---------- TASK DATA ----------
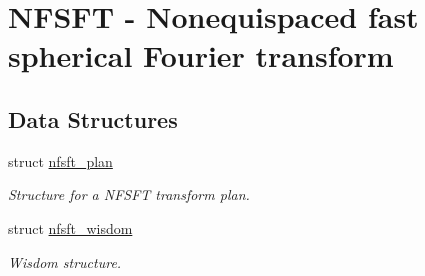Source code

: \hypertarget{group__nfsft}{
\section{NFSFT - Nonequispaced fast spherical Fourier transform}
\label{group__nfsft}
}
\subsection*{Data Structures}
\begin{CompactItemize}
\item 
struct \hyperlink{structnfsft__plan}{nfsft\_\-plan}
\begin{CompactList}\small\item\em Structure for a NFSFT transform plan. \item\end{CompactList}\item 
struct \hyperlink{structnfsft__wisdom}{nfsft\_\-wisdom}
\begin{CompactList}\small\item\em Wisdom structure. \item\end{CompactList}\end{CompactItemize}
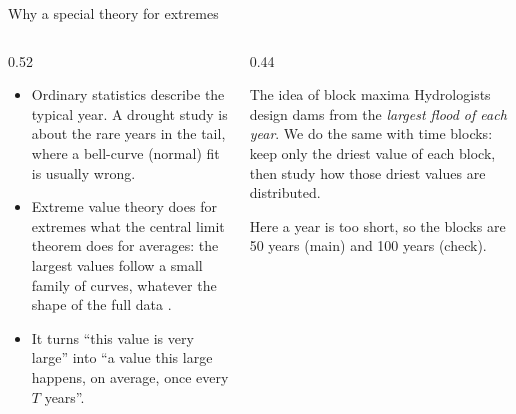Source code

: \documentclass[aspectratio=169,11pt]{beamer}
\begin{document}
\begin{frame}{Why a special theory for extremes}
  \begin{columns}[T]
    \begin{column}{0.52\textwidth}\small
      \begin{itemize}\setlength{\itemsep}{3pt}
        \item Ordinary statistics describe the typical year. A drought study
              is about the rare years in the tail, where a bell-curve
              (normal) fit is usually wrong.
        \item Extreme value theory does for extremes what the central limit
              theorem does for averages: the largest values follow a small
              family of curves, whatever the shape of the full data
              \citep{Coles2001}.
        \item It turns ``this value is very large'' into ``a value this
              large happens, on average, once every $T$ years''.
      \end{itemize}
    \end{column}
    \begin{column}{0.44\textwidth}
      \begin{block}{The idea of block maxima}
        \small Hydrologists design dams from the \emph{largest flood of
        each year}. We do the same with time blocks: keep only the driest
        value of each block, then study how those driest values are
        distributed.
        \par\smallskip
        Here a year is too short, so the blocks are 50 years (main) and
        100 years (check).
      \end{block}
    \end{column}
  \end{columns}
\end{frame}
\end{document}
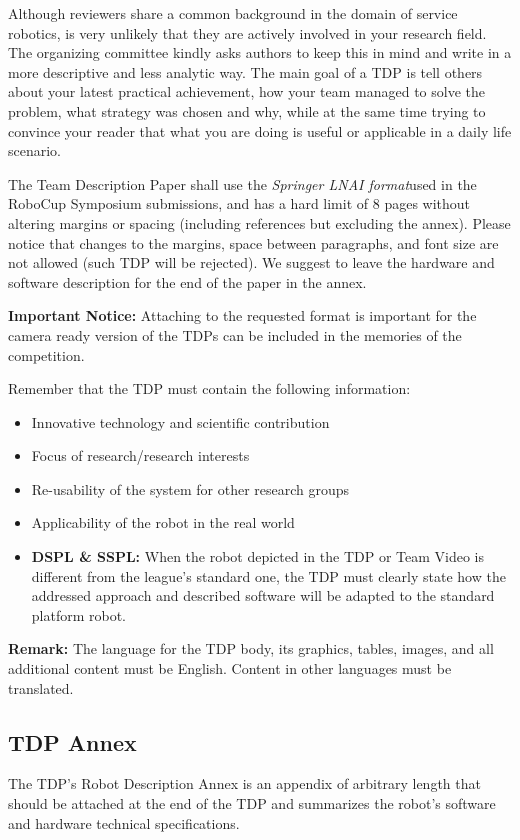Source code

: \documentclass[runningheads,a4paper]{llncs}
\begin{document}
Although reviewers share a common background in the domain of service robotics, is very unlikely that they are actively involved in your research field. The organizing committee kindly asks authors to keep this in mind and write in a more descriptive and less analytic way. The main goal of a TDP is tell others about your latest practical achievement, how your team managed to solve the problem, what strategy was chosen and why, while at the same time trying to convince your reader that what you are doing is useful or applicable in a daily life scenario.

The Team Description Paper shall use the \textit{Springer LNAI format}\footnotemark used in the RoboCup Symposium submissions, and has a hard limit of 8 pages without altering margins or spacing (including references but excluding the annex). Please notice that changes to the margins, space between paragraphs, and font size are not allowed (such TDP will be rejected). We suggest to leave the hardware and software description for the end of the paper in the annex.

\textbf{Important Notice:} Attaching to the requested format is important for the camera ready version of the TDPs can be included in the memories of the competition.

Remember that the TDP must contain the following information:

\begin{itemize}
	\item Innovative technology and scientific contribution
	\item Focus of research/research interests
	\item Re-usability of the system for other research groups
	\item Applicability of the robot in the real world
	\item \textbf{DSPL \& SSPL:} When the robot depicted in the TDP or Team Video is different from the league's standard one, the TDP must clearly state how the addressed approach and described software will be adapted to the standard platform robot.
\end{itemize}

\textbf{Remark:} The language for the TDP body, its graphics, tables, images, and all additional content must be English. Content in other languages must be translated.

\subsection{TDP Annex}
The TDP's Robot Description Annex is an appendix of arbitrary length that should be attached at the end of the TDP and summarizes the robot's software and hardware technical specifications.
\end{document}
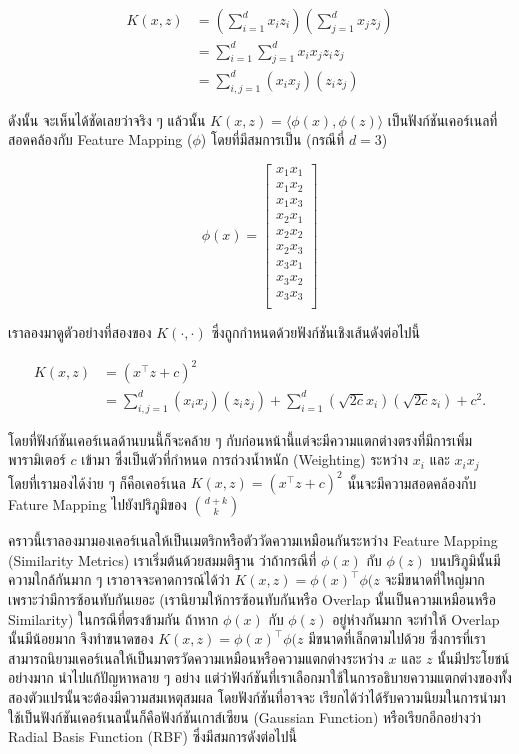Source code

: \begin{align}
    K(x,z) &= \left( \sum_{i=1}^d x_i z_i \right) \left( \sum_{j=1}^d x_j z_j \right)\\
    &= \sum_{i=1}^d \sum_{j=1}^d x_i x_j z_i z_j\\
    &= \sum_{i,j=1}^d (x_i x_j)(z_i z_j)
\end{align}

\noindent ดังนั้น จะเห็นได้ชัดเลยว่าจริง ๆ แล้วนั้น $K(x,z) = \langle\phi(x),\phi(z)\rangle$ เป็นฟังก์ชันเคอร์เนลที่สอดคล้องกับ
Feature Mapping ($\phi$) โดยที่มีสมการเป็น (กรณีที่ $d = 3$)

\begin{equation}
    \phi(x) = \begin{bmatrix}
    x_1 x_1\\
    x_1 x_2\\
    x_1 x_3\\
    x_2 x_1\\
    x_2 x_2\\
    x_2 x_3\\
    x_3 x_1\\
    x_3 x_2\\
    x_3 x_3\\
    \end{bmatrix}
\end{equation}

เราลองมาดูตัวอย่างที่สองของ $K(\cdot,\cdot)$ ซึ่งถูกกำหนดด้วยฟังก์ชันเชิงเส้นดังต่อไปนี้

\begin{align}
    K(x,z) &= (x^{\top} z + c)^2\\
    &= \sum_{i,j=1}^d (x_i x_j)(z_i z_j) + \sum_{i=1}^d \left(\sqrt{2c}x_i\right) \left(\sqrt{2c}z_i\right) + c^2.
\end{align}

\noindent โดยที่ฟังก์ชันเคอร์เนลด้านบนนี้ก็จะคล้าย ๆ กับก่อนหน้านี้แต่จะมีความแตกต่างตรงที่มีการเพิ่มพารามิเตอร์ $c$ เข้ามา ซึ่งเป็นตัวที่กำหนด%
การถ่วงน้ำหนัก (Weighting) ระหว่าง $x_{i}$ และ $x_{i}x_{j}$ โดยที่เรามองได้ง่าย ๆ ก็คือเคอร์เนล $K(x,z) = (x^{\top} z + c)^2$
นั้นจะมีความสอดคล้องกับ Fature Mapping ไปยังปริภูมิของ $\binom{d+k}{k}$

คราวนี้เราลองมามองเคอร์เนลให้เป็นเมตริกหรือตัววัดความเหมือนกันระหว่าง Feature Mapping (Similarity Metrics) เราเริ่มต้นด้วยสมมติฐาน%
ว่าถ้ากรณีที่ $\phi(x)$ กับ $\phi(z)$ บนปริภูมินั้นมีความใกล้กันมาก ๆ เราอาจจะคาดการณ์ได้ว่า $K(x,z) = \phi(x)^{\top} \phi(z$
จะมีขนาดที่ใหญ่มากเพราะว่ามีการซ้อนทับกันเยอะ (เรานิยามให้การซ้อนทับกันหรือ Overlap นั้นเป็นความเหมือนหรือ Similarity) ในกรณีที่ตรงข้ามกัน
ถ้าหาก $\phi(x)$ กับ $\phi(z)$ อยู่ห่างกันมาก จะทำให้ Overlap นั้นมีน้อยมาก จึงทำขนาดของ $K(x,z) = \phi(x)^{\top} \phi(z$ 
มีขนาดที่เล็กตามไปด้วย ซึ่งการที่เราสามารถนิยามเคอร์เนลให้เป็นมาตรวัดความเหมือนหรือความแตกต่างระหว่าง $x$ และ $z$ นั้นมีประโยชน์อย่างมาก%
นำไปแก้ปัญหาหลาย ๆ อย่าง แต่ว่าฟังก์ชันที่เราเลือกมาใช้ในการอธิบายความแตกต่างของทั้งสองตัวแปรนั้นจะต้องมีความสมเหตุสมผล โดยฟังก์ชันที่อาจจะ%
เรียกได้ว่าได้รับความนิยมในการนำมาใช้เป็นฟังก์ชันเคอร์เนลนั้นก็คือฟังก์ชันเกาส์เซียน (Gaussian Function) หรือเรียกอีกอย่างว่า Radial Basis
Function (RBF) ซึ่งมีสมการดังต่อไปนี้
----------
◆ **PROBLEM STATEMENT**
Please copy each line of the records above that holds the word "CompactItemize".

◆ **YOUR SOLUTION**
\begin{CompactItemize}
\begin{CompactList}\small\item\em Wisdom structure. \item\end{CompactList}\end{CompactItemize}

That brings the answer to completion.